I might choose to focus on the cultural divisions emerging from people’s inability to entertain multiple truths simultaneously.
Instead, I’ll write about the benefits of moving your body imaginatively because it is easier to implement. Think of it as a micro-revolution.
Imaginal Movement
I first discovered the joys of movement at age six as a young gymnast. Throwing my body around with giant mats to cushion the blows was a phenomenal way to explore the limits of movement without severe consequences or instructional repercussions. However, I did still get routinely kicked out of 2nd-grade class for tapping my pencil incessantly.
When I was in 7th grade, I was cast in a production of Thornton Wilder’s classic dream-tale of American life, Our Town, as Editor Webb. Pretending to be a middle-aged newspaperman, discovering the right waddle/walk, holding a facial expression of dour severity, and developing a penchant for delivering bitter sarcasm were highlights of the experience. My best friend Josh was cast as George, the protagonist of the play. In our only shared scene, he waits impatiently for my stage daughter, Emily, while I read the paper in the kitchen.

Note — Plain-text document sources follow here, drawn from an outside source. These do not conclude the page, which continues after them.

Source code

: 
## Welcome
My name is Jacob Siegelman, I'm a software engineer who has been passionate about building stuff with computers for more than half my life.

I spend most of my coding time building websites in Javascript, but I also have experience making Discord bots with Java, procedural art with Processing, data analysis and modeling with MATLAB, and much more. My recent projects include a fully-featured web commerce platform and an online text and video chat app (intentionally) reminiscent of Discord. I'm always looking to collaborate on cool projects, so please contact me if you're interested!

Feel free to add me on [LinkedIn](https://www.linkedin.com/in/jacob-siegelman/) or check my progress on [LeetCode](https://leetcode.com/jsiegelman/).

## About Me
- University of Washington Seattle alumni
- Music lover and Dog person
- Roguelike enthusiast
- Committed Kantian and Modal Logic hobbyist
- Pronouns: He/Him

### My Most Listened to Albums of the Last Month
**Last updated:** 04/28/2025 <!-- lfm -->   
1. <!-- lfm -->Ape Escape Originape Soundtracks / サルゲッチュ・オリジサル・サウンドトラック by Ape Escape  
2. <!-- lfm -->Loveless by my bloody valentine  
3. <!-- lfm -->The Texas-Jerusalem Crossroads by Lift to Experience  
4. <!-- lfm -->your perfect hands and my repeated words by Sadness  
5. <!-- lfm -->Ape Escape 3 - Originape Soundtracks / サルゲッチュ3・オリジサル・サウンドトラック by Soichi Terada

We came up with a bit of stage business: I would read an imaginary newspaper, held aloft in front of my face, and he would become engrossed in an article on the paper only visible from his seat across the table. To see it more clearly, he would lean across the table to read more closely, his face inching nearer to mine until I pulled the “newspaper” away to speak directly to him, surprised to find his face directly in front of mine. He pulls away, shocked. I’m not impressed. Hilarious.
You might imagine how difficult it would be for two middle school-aged boys to keep a serious face while mugging this charade. Although we broke into endless laughter during rehearsals many times, during the performances, we were expert performers, committing to the bit and showcasing our imaginative flair for the audience to appreciate. Still, we inhabited a space for a moment that was separate from the linear flow of time, suspended in kairos: a cyclical, returning moment of renewal and possibility.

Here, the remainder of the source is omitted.